Lines from the material below that hold the string "défait" are what is needed; copy each of them.

> _MATERIAL PROVIDED_

=== Section Start ===

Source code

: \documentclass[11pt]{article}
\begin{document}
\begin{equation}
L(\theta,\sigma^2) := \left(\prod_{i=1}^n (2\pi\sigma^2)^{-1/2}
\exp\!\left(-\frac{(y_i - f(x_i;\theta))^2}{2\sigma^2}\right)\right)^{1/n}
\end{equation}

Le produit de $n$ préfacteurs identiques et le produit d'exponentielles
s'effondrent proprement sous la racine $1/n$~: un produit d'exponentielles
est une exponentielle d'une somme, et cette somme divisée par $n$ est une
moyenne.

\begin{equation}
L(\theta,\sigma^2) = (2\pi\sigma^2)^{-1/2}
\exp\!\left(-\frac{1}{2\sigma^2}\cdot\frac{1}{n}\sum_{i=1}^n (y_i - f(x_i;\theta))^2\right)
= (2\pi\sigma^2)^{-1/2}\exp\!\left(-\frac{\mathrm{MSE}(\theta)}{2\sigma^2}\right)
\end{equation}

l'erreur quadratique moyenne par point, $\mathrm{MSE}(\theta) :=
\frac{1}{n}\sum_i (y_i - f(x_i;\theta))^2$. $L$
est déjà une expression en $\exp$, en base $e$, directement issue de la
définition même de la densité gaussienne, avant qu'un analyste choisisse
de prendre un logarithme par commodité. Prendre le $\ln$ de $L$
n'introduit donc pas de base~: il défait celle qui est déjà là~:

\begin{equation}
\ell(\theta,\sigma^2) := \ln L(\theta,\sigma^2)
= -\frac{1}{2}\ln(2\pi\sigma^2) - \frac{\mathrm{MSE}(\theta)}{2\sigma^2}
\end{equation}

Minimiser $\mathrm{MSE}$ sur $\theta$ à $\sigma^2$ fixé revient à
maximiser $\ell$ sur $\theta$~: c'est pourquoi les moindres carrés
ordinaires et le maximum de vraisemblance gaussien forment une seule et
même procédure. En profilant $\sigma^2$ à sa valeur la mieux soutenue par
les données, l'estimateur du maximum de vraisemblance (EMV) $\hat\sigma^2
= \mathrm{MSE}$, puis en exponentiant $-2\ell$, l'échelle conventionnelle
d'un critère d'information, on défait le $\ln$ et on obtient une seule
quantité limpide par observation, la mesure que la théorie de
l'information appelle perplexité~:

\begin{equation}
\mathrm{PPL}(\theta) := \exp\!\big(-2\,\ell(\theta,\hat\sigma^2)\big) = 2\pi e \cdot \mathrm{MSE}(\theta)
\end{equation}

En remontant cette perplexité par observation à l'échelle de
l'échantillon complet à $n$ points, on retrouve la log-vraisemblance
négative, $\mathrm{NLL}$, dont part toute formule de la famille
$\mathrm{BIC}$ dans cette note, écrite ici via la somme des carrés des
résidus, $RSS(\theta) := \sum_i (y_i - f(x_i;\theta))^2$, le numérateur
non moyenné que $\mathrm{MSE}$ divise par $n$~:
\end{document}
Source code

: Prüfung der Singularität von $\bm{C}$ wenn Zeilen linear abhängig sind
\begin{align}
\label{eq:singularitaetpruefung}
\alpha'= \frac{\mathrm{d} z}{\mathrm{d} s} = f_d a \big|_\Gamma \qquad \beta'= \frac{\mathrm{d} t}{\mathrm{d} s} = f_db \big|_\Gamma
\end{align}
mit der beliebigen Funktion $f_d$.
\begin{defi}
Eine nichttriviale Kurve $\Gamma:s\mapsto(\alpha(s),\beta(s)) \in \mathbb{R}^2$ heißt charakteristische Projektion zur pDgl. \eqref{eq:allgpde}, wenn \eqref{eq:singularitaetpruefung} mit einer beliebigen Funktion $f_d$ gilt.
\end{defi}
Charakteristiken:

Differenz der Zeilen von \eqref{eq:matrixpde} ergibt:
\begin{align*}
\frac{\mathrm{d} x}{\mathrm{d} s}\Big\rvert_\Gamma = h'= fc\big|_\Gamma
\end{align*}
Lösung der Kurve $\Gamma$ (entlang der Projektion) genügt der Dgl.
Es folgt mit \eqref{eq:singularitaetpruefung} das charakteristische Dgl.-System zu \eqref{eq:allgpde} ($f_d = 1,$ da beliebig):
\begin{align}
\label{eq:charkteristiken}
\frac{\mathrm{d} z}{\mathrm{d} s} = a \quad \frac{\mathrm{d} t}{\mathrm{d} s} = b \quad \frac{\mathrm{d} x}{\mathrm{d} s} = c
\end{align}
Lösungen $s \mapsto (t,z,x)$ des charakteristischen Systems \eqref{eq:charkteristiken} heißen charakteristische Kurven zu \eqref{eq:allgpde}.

=== Section End ===

> _REPLY_
n'introduit donc pas de base~: il défait celle qui est déjà là~:
d'un critère d'information, on défait le $\ln$ et on obtient une seule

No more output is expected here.